Association flays 3.9% allocation to health sector in 2018 budget
The National Association of Community Health Practitioners of Nigeria (NACHPN) has flayed the 3.9 per cent allocated to the health sector in the 2018 budget.
The Acting General Secretary of the Association, Ibama Asiton, disclosed this stand in Abuja yesterday.
According to him, the 3.9 per cent allocated to the sector would impede the implementation of the Partnership for Advocacy in Child and Family at Scale (PACFaH@Scale).
Asiton said the partnership was intended to improve the health indices at the grassroots level, adding that the provision was the lowest the country had made in recent times.

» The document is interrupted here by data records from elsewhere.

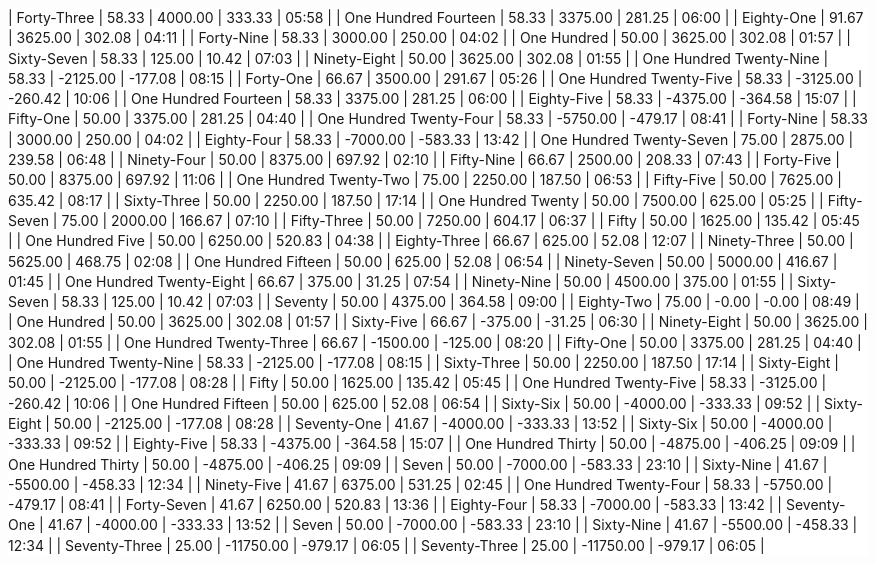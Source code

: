 | Forty-Three | 58.33 | 4000.00 | 333.33 | 05:58 |     | One Hundred Fourteen | 58.33 | 3375.00 | 281.25 | 06:00 |
| Eighty-One | 91.67 | 3625.00 | 302.08 | 04:11 |     | Forty-Nine | 58.33 | 3000.00 | 250.00 | 04:02 |
| One Hundred | 50.00 | 3625.00 | 302.08 | 01:57 |     | Sixty-Seven | 58.33 | 125.00 | 10.42 | 07:03 |
| Ninety-Eight | 50.00 | 3625.00 | 302.08 | 01:55 |     | One Hundred Twenty-Nine | 58.33 | -2125.00 | -177.08 | 08:15 |
| Forty-One | 66.67 | 3500.00 | 291.67 | 05:26 |     | One Hundred Twenty-Five | 58.33 | -3125.00 | -260.42 | 10:06 |
| One Hundred Fourteen | 58.33 | 3375.00 | 281.25 | 06:00 |     | Eighty-Five | 58.33 | -4375.00 | -364.58 | 15:07 |
| Fifty-One | 50.00 | 3375.00 | 281.25 | 04:40 |     | One Hundred Twenty-Four | 58.33 | -5750.00 | -479.17 | 08:41 |
| Forty-Nine | 58.33 | 3000.00 | 250.00 | 04:02 |     | Eighty-Four | 58.33 | -7000.00 | -583.33 | 13:42 |
| One Hundred Twenty-Seven | 75.00 | 2875.00 | 239.58 | 06:48 |     | Ninety-Four | 50.00 | 8375.00 | 697.92 | 02:10 |
| Fifty-Nine | 66.67 | 2500.00 | 208.33 | 07:43 |     | Forty-Five | 50.00 | 8375.00 | 697.92 | 11:06 |
| One Hundred Twenty-Two | 75.00 | 2250.00 | 187.50 | 06:53 |     | Fifty-Five | 50.00 | 7625.00 | 635.42 | 08:17 |
| Sixty-Three | 50.00 | 2250.00 | 187.50 | 17:14 |     | One Hundred Twenty | 50.00 | 7500.00 | 625.00 | 05:25 |
| Fifty-Seven | 75.00 | 2000.00 | 166.67 | 07:10 |     | Fifty-Three | 50.00 | 7250.00 | 604.17 | 06:37 |
| Fifty | 50.00 | 1625.00 | 135.42 | 05:45 |     | One Hundred Five | 50.00 | 6250.00 | 520.83 | 04:38 |
| Eighty-Three | 66.67 | 625.00 | 52.08 | 12:07 |     | Ninety-Three | 50.00 | 5625.00 | 468.75 | 02:08 |
| One Hundred Fifteen | 50.00 | 625.00 | 52.08 | 06:54 |     | Ninety-Seven | 50.00 | 5000.00 | 416.67 | 01:45 |
| One Hundred Twenty-Eight | 66.67 | 375.00 | 31.25 | 07:54 |     | Ninety-Nine | 50.00 | 4500.00 | 375.00 | 01:55 |
| Sixty-Seven | 58.33 | 125.00 | 10.42 | 07:03 |     | Seventy | 50.00 | 4375.00 | 364.58 | 09:00 |
| Eighty-Two | 75.00 | -0.00 | -0.00 | 08:49 |     | One Hundred | 50.00 | 3625.00 | 302.08 | 01:57 |
| Sixty-Five | 66.67 | -375.00 | -31.25 | 06:30 |     | Ninety-Eight | 50.00 | 3625.00 | 302.08 | 01:55 |
| One Hundred Twenty-Three | 66.67 | -1500.00 | -125.00 | 08:20 |     | Fifty-One | 50.00 | 3375.00 | 281.25 | 04:40 |
| One Hundred Twenty-Nine | 58.33 | -2125.00 | -177.08 | 08:15 |     | Sixty-Three | 50.00 | 2250.00 | 187.50 | 17:14 |
| Sixty-Eight | 50.00 | -2125.00 | -177.08 | 08:28 |     | Fifty | 50.00 | 1625.00 | 135.42 | 05:45 |
| One Hundred Twenty-Five | 58.33 | -3125.00 | -260.42 | 10:06 |     | One Hundred Fifteen | 50.00 | 625.00 | 52.08 | 06:54 |
| Sixty-Six | 50.00 | -4000.00 | -333.33 | 09:52 |     | Sixty-Eight | 50.00 | -2125.00 | -177.08 | 08:28 |
| Seventy-One | 41.67 | -4000.00 | -333.33 | 13:52 |     | Sixty-Six | 50.00 | -4000.00 | -333.33 | 09:52 |
| Eighty-Five | 58.33 | -4375.00 | -364.58 | 15:07 |     | One Hundred Thirty | 50.00 | -4875.00 | -406.25 | 09:09 |
| One Hundred Thirty | 50.00 | -4875.00 | -406.25 | 09:09 |     | Seven | 50.00 | -7000.00 | -583.33 | 23:10 |
| Sixty-Nine | 41.67 | -5500.00 | -458.33 | 12:34 |     | Ninety-Five | 41.67 | 6375.00 | 531.25 | 02:45 |
| One Hundred Twenty-Four | 58.33 | -5750.00 | -479.17 | 08:41 |     | Forty-Seven | 41.67 | 6250.00 | 520.83 | 13:36 |
| Eighty-Four | 58.33 | -7000.00 | -583.33 | 13:42 |     | Seventy-One | 41.67 | -4000.00 | -333.33 | 13:52 |
| Seven | 50.00 | -7000.00 | -583.33 | 23:10 |     | Sixty-Nine | 41.67 | -5500.00 | -458.33 | 12:34 |
| Seventy-Three | 25.00 | -11750.00 | -979.17 | 06:05 |     | Seventy-Three | 25.00 | -11750.00 | -979.17 | 06:05 |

He said: “In 2015, 5.7 per cent of the budget was allocated to the health sector. We must ask ourselves, if the 2018 health budget provided enough resources to consolidate the good work of the primary health care providers who are working within the Primary Health Care Under One Roof.
“Will this budget enable the minister of health to keep his promise of revitalising 10,000 primary health care centres across the country?” He disclosed that PACFaH@Scale, which ended this year, followed the old partnership for advocacy in child and family project, adding that a new project would run till 2022.
The acting secretary expressed concern that inadequate funding may threaten the initiative.“Government must make adequate budgetary provisions for health and implement important national health policies. This includes the National Health Act 2018 and the policy on primary healthcare under one roof,” he said.
Asiton added that if the 2018 proposal was indeed a budget of consolidation, adequate provisions ought to be made for the Community Health Influencers, Promoters and Services (CHIPS) initiative.
He said: “While the overall national budget had grown by 92 per cent, from N4.49trillion in 2015 to N8.61 trillion in 2018, the same cannot be said of the budget for health.
“The budget for the sector had only grown by a meager14 per cent. The country’s prosperity, which reflected in the growth of previous budgets has not impacted positively felt in the health sector.”
Asiton warned that Nigeria could drop beyond the 2017/2018 global competitive Index report of the World Economic Forum (WEF), which ranked the country’s health system 136th out of 137 countries of the world.He urged the National Assembly to reverse the abysmal allocation as part of its oversight functions.